In January 1997 future Hall of Fame quarterback Brett Favre led the Green Bay Packers to the one and only championship of his career against the Patriots in Super Bowl XXXI. Well, prior to the game, the NFL was very much aware of his battle with substance abuse, which would be addressed head-on in his biography, Favre: For the Record, months later.

According to Favre's then-agent James Cook, a previous alcohol ban placed on the legendary quarterback—who had admitted to a dependency on both alcohol and the prescription narcotic Vicodin—had been lifted two months prior to the game—something the NFL was supposedly embarrassed about.

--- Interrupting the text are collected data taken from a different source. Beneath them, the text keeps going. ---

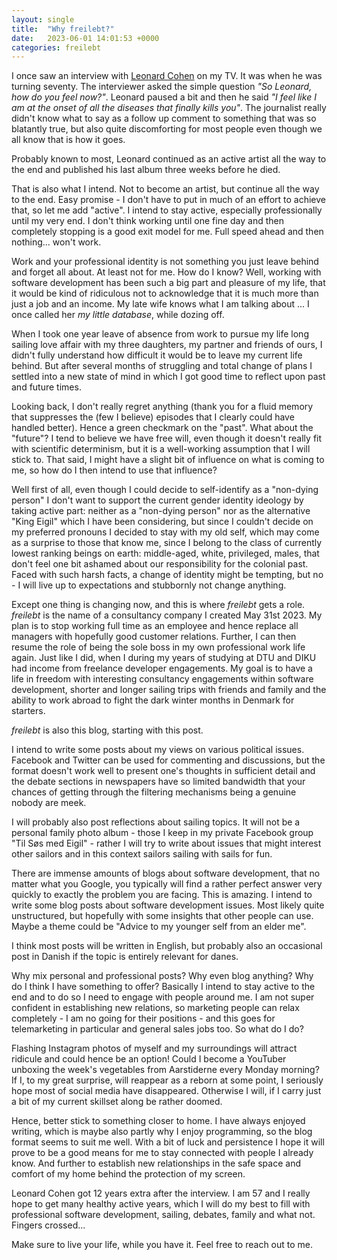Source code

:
 ```yaml
---
layout: single
title:  "Why freilebt?"
date:   2023-06-01 14:01:53 +0000
categories: freilebt
---
```

I once saw an interview with [Leonard Cohen](https://en.wikipedia.org/wiki/Leonard_Cohen) on my TV. It was when he was turning seventy. The interviewer asked the simple question *"So Leonard, how do you feel now?"*. Leonard paused a bit and then he said *"I feel like I am at the onset of all the diseases that finally kills you"*. The journalist really didn't know what to say as a follow up comment to something that was so blatantly true, but also quite discomforting for most people even though we all know that is how it goes. 

Probably known to most, Leonard continued as an active artist all the way to the end and published his last album three weeks before he died.  

That is also what I intend. Not to become an artist, but continue all the way to the end. Easy promise - I don't have to put in much of an effort to achieve that, so let me add "active". I intend to stay active, especially professionally until my very end. I don't think working until one fine day and then completely stopping is a good exit model for me. Full speed ahead and then nothing... won't work. 

Work and your professional identity is not something you just leave behind and forget all about. At least not for me. How do I know? Well, working with software development has been such a big part and pleasure of my life, that it would be kind of ridiculous not to acknowledge that it is much more than just a job and an income. My late wife knows what I am talking about ... I once called her *my little database*, while dozing off.

When I took one year leave of absence from work to pursue my life long sailing love affair with my three daughters, my partner and friends of ours, I didn't fully understand how difficult it would be to leave my current life behind. But after several months of struggling and total change of plans I settled into a new state of mind in which I got good time to reflect upon past and future times. 

Looking back, I don't really regret anything (thank you for a fluid memory that suppresses the (few I believe) episodes that I clearly could have handled better). Hence a green checkmark on the "past". What about the "future"? I tend to believe we have free will, even though it doesn't really fit with scientific determinism, but it is a well-working assumption that I will stick to. That said, I might have a slight bit of influence on what is coming to me, so how do I then intend to use that influence? 

Well first of all, even though I could decide to self-identify as a "non-dying person" I don't want to support the current gender identity ideology by taking active part: neither as a "non-dying person" nor as the alternative "King Eigil" which I have been considering, but since I couldn't decide on my preferred pronouns I decided to stay with my old self, which may come as a surprise to those that know me, since I belong to the class of currently lowest ranking beings on earth: middle-aged, white, privileged, males, that don't feel one bit ashamed about our responsibility for the colonial past. Faced with such harsh facts, a change of identity might be tempting, but no - I will live up to expectations and stubbornly not change anything.

Except one thing is changing now, and this is where *freilebt* gets a role. *freilebt* is the name of a consultancy company I created May 31st 2023. My plan is to stop working full time as an employee and hence replace all managers with hopefully good customer relations. Further, I can then resume the role of being the sole boss in my own professional work life again. Just like I did, when I during my years of studying at DTU and DIKU had income from freelance developer engagements. My goal is to have a life in freedom with interesting consultancy engagements within software development, shorter and longer sailing trips with friends and family and the ability to work abroad to fight the dark winter months in Denmark for starters. 

*freilebt* is also this blog, starting with this post. 

I intend to write some posts about my views on various political issues. Facebook and Twitter can be used for commenting and discussions, but the format doesn't work well to present one's thoughts in sufficient detail and the debate sections in newspapers have so limited bandwidth that your chances of getting through the filtering mechanisms being a genuine nobody are meek.

I will probably also post reflections about sailing topics. It will not be a personal family photo album - those I keep in my private Facebook group "Til Søs med Eigil" - rather I will try to write about issues that might interest other sailors and in this context sailors sailing with sails for fun.

There are immense amounts of blogs about software development, that no matter what you Google, you typically will find a rather perfect answer very quickly to exactly the problem you are facing. This is amazing. I intend to write some blog posts about software development issues. Most likely quite unstructured, but hopefully with some insights that other people can use. Maybe a theme could be "Advice to my younger self from an elder me".

I think most posts will be written in English, but probably also an occasional post in Danish if the topic is entirely relevant for danes.

Why mix personal and professional posts? Why even blog anything? Why do I think I have something to offer? Basically I intend to stay active to the end and to do so I need to engage with people around me. I am not super confident in establishing new relations, so marketing people can relax completely - I am no going for their positions - and this goes for telemarketing in particular and general sales jobs too. So what do I do?

Flashing Instagram photos of myself and my surroundings will attract ridicule and could hence be an option! Could I become a YouTuber unboxing the week's vegetables from Aarstiderne every Monday morning? If I, to my great surprise, will reappear as a reborn at some point, I seriously hope most of social media have disappeared. Otherwise I will, if I carry just a bit of my current skillset along be rather doomed. 

Hence, better stick to something closer to home. I have always enjoyed writing, which is maybe also partly why I enjoy programming, so the blog format seems to suit me well. With a bit of luck and persistence I hope it will prove to be a good means for me to stay connected with people I already know. And further to establish new relationships in the safe space and comfort of my home behind the protection of my screen.

Leonard Cohen got 12 years extra after the interview. I am 57 and I really hope to get many healthy active years, which I will do my best to fill with professional software development, sailing, debates, family and what not. Fingers crossed...

Make sure to live your life, while you have it. Feel free to reach out to me.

According to Favre, he maintained he had not engaged in any drinking whatsoever during Super Bowl week in New Orleans in order to spare the league grief about their decision to lift the ban. But ultimately he revealed in his book that "he had a few drinks on the Friday night before the Super Bowl," via the AP's Arnie Stapleton.

Beyonce's Attempts to Photoshop Reality

7 of 16

Chosen as the halftime performer for Super Bowl XLVII, Beyonce put on quite the show at the Superdome, delighting the viewing audience with her electric stage presence and a long-overdue Destiny's Child reunion. Unlike most of the tired, uninspired acts the NFL had been trotting out since 2001 (see: Nipplegate), Ms. Knowles delivered (arguably) one of the greatest performances in halftime history.

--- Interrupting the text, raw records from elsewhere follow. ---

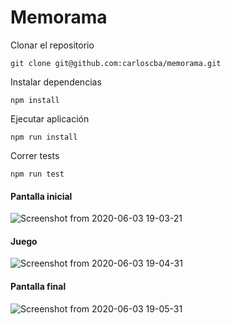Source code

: # Memorama

Clonar el repositorio
```
git clone git@github.com:carloscba/memorama.git
``` 

Instalar dependencias
```
npm install
```

Ejecutar aplicación
```
npm run install
```

Correr tests
```
npm run test
```

#### Pantalla inicial

![Screenshot from 2020-06-03 19-03-21](https://user-images.githubusercontent.com/930636/83693826-325c2600-a5cd-11ea-8580-73c805c80e44.png)

#### Juego

![Screenshot from 2020-06-03 19-04-31](https://user-images.githubusercontent.com/930636/83693832-35efad00-a5cd-11ea-9bfb-5277c03a314e.png)

#### Pantalla final

![Screenshot from 2020-06-03 19-05-31](https://user-images.githubusercontent.com/930636/83693838-38ea9d80-a5cd-11ea-9aae-4b16fe42e469.png)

Most artists would be thrilled with rave reviews and a large-scale, intricate production planned and executed down to the second going down without a hitch, but the powerful PR machine powering the Beyonce empire wasn't content to leave well enough alone.

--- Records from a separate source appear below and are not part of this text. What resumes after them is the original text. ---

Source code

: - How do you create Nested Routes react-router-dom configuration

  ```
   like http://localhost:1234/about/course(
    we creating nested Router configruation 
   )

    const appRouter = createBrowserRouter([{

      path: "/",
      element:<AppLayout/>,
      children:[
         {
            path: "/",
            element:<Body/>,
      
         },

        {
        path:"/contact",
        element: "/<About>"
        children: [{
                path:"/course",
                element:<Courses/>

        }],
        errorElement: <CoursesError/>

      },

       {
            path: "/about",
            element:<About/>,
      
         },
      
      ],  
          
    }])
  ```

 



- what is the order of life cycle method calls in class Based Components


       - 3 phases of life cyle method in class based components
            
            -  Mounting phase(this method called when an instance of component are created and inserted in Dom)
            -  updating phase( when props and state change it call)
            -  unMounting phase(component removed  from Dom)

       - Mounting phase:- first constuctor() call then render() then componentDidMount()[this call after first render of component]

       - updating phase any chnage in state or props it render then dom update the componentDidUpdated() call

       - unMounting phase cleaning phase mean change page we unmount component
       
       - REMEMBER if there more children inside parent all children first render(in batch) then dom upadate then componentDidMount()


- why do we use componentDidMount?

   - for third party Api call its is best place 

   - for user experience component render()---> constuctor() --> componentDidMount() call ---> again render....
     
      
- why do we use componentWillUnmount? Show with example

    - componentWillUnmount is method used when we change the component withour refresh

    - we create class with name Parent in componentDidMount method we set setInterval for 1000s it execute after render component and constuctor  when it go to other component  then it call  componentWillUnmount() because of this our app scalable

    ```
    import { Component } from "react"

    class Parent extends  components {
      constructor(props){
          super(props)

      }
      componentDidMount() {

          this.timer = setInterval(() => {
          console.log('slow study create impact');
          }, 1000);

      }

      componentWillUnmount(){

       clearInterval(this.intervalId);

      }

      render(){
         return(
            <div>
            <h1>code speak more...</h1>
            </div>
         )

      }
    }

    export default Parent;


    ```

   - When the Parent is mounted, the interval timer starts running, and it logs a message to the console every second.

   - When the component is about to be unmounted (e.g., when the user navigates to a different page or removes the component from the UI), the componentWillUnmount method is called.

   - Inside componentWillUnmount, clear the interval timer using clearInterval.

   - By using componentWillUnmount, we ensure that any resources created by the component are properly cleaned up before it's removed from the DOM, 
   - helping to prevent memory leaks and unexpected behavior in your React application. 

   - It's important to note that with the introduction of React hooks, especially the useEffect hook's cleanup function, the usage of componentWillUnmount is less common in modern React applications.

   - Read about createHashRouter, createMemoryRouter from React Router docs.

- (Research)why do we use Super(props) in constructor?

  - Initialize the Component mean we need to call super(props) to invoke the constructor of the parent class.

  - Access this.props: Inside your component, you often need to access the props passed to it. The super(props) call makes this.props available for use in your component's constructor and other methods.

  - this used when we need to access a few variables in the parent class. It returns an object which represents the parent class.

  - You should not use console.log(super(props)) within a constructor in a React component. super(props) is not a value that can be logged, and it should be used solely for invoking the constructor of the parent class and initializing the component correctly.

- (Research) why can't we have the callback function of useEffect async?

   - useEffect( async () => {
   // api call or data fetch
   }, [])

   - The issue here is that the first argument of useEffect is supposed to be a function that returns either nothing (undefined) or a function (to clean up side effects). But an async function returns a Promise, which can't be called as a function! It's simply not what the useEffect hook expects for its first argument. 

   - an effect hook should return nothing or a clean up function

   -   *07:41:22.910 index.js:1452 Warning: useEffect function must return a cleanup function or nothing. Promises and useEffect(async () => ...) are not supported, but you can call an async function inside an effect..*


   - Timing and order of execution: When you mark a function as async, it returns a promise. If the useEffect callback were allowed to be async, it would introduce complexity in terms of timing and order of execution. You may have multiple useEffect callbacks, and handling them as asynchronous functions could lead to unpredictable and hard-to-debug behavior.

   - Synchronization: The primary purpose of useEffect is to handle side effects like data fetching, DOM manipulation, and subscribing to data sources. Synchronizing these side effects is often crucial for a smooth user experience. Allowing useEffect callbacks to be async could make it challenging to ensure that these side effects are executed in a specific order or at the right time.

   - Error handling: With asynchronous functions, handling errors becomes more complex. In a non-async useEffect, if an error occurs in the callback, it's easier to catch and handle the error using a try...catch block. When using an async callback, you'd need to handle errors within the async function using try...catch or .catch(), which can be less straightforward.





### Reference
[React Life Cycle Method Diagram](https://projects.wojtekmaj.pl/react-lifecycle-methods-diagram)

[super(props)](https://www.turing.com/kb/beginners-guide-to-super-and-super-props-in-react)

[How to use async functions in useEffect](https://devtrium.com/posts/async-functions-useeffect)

Following the Super Bowl, Beyonce's people attempted to scrub unflattering photographs from digital archives such as Getty Images and were reportedly largely successful, according to Gawker's Rich Juzwiak. Individual media outlets such as BuzzFeed were less receptive to the seemingly strange request, opting instead to publicize the email sent by Team Beyonce. The original post and photos can be seen here.

Jim McMahon's Full Moon over New Orleans

8 of 16

On that famous 1985 Chicago Bears team, which had personality for days, nobody was more famous or had more personality than quarterback Jim McMahon.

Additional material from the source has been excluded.